* [WHAT IS BEING ASKED]: Would you print all of the entries exactly, please, but without their pictures?

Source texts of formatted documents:
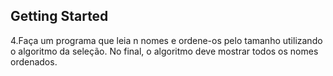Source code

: ## Getting Started

4.Faça um programa que leia n nomes e ordene-os pelo tamanho utilizando o
algoritmo da seleção.
No final, o algoritmo deve mostrar todos os nomes ordenados.
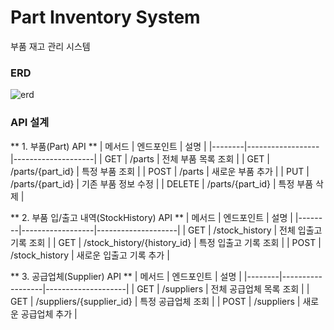 # Part Inventory System
부품 재고 관리 시스템

### ERD
![erd](https://github.com/user-attachments/assets/644d1714-176d-4594-8347-c3a1987d2c78)


### API 설계
** 1. 부품(Part) API **
| 메서드 | 엔드포인트 | 설명 |
|--------|------------------|--------------------|
| GET | /parts | 전체 부품 목록 조회 |
| GET | /parts/{part_id} | 특정 부품 조회 |
| POST | /parts | 새로운 부품 추가 |
| PUT | /parts/{part_id} | 기존 부품 정보 수정 |
| DELETE | /parts/{part_id} | 특정 부품 삭제 |

** 2. 부품 입/출고 내역(StockHistory) API **
| 메서드 | 엔드포인트 | 설명 |
|--------|------------------|--------------------|
| GET | /stock_history | 전체 입출고 기록 조회 |
| GET | /stock_history/{history_id} | 특정 입출고 기록 조회 |
| POST | /stock_history | 새로운 입출고 기록 추가 |

** 3. 공급업체(Supplier) API **
| 메서드 | 엔드포인트 | 설명 |
|--------|------------------|--------------------|
| GET | /suppliers | 전체 공급업체 목록 조회 |
| GET | /suppliers/{supplier_id} | 특정 공급업체 조회 |
| POST | /suppliers | 새로운 공급업체 추가 |

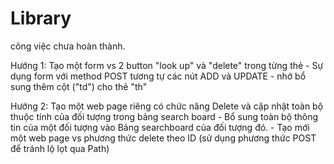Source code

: # Library

công việc chưa hoàn thành.

Hướng 1: Tạo một form vs 2 button "look up" và "delete" trong từng thẻ <tr>
    - Sự dụng form với method POST tương tự các nút ADD và UPDATE
    - nhớ bổ sung thêm cột ("td") cho thẻ "th"

Hướng 2: Tạo một web page riêng có chức năng Delete và cập nhật toàn bộ thuộc tính của đối tượng trong bảng search board
    - Bổ sung toàn bộ thông tin của một đối tượng vào Bảng searchboard của đối tượng đó.
    - Tạo mới một web page vs phương thức delete theo ID (sử dụng phương thức POST để tránh lộ lọt qua Path)
    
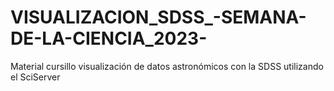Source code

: # VISUALIZACION_SDSS_-SEMANA-DE-LA-CIENCIA_2023-
Material cursillo visualización de datos astronómicos con la SDSS utilizando el SciServer 
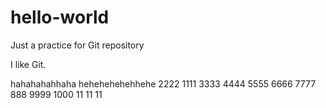# hello-world
Just a practice for Git repository

I like Git.


hahahahahhaha
hehehehehehhehe
2222
1111
3333
4444
5555
6666
7777
888
9999
1000
11 11 11
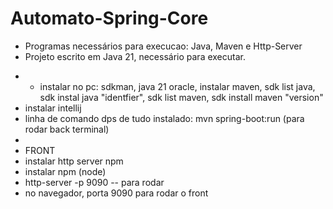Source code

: # Automato-Spring-Core
- Programas necessários para execucao: Java, Maven e Http-Server
- Projeto escrito em Java 21, necessário para executar.
* - instalar no pc: sdkman, java 21 oracle, instalar maven, sdk list java, sdk instal java "identfier", sdk list maven, sdk install maven "version"
 * instalar intellij
* linha de comando dps de tudo instalado: mvn spring-boot:run (para rodar  back terminal)
*
 * FRONT
 * instalar http server npm
 * instalar npm (node)
 * http-server -p 9090 -- para rodar
 * no navegador, porta 9090 para rodar o front
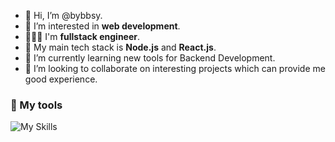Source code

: - 👋 Hi, I’m @bybbsy.
- 👀 I’m interested in **web development**.
- 👩🏻‍💻 I'm **fullstack engineer**.
- 🧰 My main tech stack is **Node.js** and **React.js**.
- 🌱 I’m currently learning new tools for Backend Development.
- 💞️ I’m looking to collaborate on interesting projects which can provide me good experience.

<!---
bybbsy/bybbsy is a ✨ special ✨ repository because its `README.md` (this file) appears on your GitHub profile.
You can click the Preview link to take a look at your changes.
--->

<h3>🧰 My tools</h3>

![My Skills](https://skillicons.dev/icons?i=js,ts,nodejs,nest,react,vue,mysql,prisma,mongodb,docker,git,linux&theme=dark)
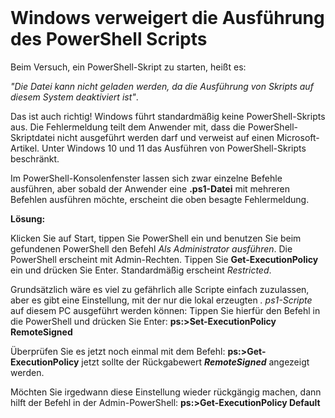 <header>
</header>

# Windows verweigert die Ausführung des PowerShell Scripts

Beim Versuch, ein PowerShell-Skript zu starten, heißt es: 

_"Die Datei kann nicht geladen werden, da die Ausführung von Skripts auf diesem System deaktiviert ist"_.

Das ist auch richtig! Windows führt standardmäßig keine PowerShell-Skripts aus.
Die Fehlermeldung teilt dem Anwender mit, dass die PowerShell-Skriptdatei nicht ausgeführt werden darf und verweist auf einen Microsoft-Artikel. Unter Windows 10 und 11 das Ausführen von PowerShell-Skripts beschränkt. 

Im PowerShell-Konsolenfenster lassen sich zwar einzelne Befehle ausführen, aber sobald der Anwender eine **.ps1-Datei** mit mehreren Befehlen ausführen möchte, erscheint die oben besagte Fehlermeldung.

**Lösung:** 

Klicken Sie auf Start, tippen Sie PowerShell ein und benutzen Sie beim gefundenen PowerShell den Befehl _Als Administrator ausführen_. Die PowerShell erscheint mit Admin-Rechten. 
Tippen Sie **Get-ExecutionPolicy** ein und drücken Sie Enter. 
Standardmäßig erscheint _Restricted_.

Grundsätzlich wäre es viel zu gefährlich alle Scripte einfach zuzulassen, aber es gibt eine Einstellung, mit der nur die lokal erzeugten _. ps1-Scripte_ auf diesem PC ausgeführt werden können:
Tippen Sie hierfür den Befehl in die PowerShell und drücken Sie Enter: 
**ps:>Set-ExecutionPolicy RemoteSigned**

Überprüfen Sie es jetzt noch einmal mit dem Befehl:
**ps:>Get-ExecutionPolicy**
jetzt sollte der Rückgabewert _**RemoteSigned**_ angezeigt werden.

Möchten Sie irgedwann diese Einstellung wieder rückgängig machen, dann hilft der Befehl in der Admin-PowerShell:
**ps:>Get-ExecutionPolicy Default**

* [SOLUTION]:
Source code

: ## Getting Started

4.Faça um programa que leia n nomes e ordene-os pelo tamanho utilizando o
algoritmo da seleção.
No final, o algoritmo deve mostrar todos os nomes ordenados.
 # Part Inventory System
부품 재고 관리 시스템

### ERD
![erd](https://github.com/user-attachments/assets/644d1714-176d-4594-8347-c3a1987d2c78)


### API 설계
** 1. 부품(Part) API **
| 메서드 | 엔드포인트 | 설명 |
|--------|------------------|--------------------|
| GET | /parts | 전체 부품 목록 조회 |
| GET | /parts/{part_id} | 특정 부품 조회 |
| POST | /parts | 새로운 부품 추가 |
| PUT | /parts/{part_id} | 기존 부품 정보 수정 |
| DELETE | /parts/{part_id} | 특정 부품 삭제 |

** 2. 부품 입/출고 내역(StockHistory) API **
| 메서드 | 엔드포인트 | 설명 |
|--------|------------------|--------------------|
| GET | /stock_history | 전체 입출고 기록 조회 |
| GET | /stock_history/{history_id} | 특정 입출고 기록 조회 |
| POST | /stock_history | 새로운 입출고 기록 추가 |

** 3. 공급업체(Supplier) API **
| 메서드 | 엔드포인트 | 설명 |
|--------|------------------|--------------------|
| GET | /suppliers | 전체 공급업체 목록 조회 |
| GET | /suppliers/{supplier_id} | 특정 공급업체 조회 |
| POST | /suppliers | 새로운 공급업체 추가 |

Source code

: # Library

công việc chưa hoàn thành.

Hướng 1: Tạo một form vs 2 button "look up" và "delete" trong từng thẻ <tr>
    - Sự dụng form với method POST tương tự các nút ADD và UPDATE
    - nhớ bổ sung thêm cột ("td") cho thẻ "th"

Hướng 2: Tạo một web page riêng có chức năng Delete và cập nhật toàn bộ thuộc tính của đối tượng trong bảng search board
    - Bổ sung toàn bộ thông tin của một đối tượng vào Bảng searchboard của đối tượng đó.
    - Tạo mới một web page vs phương thức delete theo ID (sử dụng phương thức POST để tránh lộ lọt qua Path)
    
Source code

: # VISUALIZACION_SDSS_-SEMANA-DE-LA-CIENCIA_2023-
Material cursillo visualización de datos astronómicos con la SDSS utilizando el SciServer 
# hello-world
Just a practice for Git repository

I like Git.


hahahahahhaha
hehehehehehhehe
2222
1111
3333
4444
5555
6666
7777
888
9999
1000
11 11 11
Source code

: # Automato-Spring-Core
- Programas necessários para execucao: Java, Maven e Http-Server
- Projeto escrito em Java 21, necessário para executar.
* - instalar no pc: sdkman, java 21 oracle, instalar maven, sdk list java, sdk instal java "identfier", sdk list maven, sdk install maven "version"
 * instalar intellij
* linha de comando dps de tudo instalado: mvn spring-boot:run (para rodar  back terminal)
*
 * FRONT
 * instalar http server npm
 * instalar npm (node)
 * http-server -p 9090 -- para rodar
 * no navegador, porta 9090 para rodar o front
Source code

: - 👋 Hi, I’m @bybbsy.
- 👀 I’m interested in **web development**.
- 👩🏻‍💻 I'm **fullstack engineer**.
- 🧰 My main tech stack is **Node.js** and **React.js**.
- 🌱 I’m currently learning new tools for Backend Development.
- 💞️ I’m looking to collaborate on interesting projects which can provide me good experience.

<!---
bybbsy/bybbsy is a ✨ special ✨ repository because its `README.md` (this file) appears on your GitHub profile.
You can click the Preview link to take a look at your changes.
--->

<h3>🧰 My tools</h3>

![My Skills](https://skillicons.dev/icons?i=js,ts,nodejs,nest,react,vue,mysql,prisma,mongodb,docker,git,linux&theme=dark)
 <header>
</header>

# Windows verweigert die Ausführung des PowerShell Scripts

Beim Versuch, ein PowerShell-Skript zu starten, heißt es: 

_"Die Datei kann nicht geladen werden, da die Ausführung von Skripts auf diesem System deaktiviert ist"_.

Das ist auch richtig! Windows führt standardmäßig keine PowerShell-Skripts aus.
Die Fehlermeldung teilt dem Anwender mit, dass die PowerShell-Skriptdatei nicht ausgeführt werden darf und verweist auf einen Microsoft-Artikel. Unter Windows 10 und 11 das Ausführen von PowerShell-Skripts beschränkt. 

Im PowerShell-Konsolenfenster lassen sich zwar einzelne Befehle ausführen, aber sobald der Anwender eine **.ps1-Datei** mit mehreren Befehlen ausführen möchte, erscheint die oben besagte Fehlermeldung.

**Lösung:** 

Klicken Sie auf Start, tippen Sie PowerShell ein und benutzen Sie beim gefundenen PowerShell den Befehl _Als Administrator ausführen_. Die PowerShell erscheint mit Admin-Rechten. 
Tippen Sie **Get-ExecutionPolicy** ein und drücken Sie Enter. 
Standardmäßig erscheint _Restricted_.

Grundsätzlich wäre es viel zu gefährlich alle Scripte einfach zuzulassen, aber es gibt eine Einstellung, mit der nur die lokal erzeugten _. ps1-Scripte_ auf diesem PC ausgeführt werden können:
Tippen Sie hierfür den Befehl in die PowerShell und drücken Sie Enter: 
**ps:>Set-ExecutionPolicy RemoteSigned**

Überprüfen Sie es jetzt noch einmal mit dem Befehl:
**ps:>Get-ExecutionPolicy**
jetzt sollte der Rückgabewert _**RemoteSigned**_ angezeigt werden.

Möchten Sie irgedwann diese Einstellung wieder rückgängig machen, dann hilft der Befehl in der Admin-PowerShell:
**ps:>Get-ExecutionPolicy Default**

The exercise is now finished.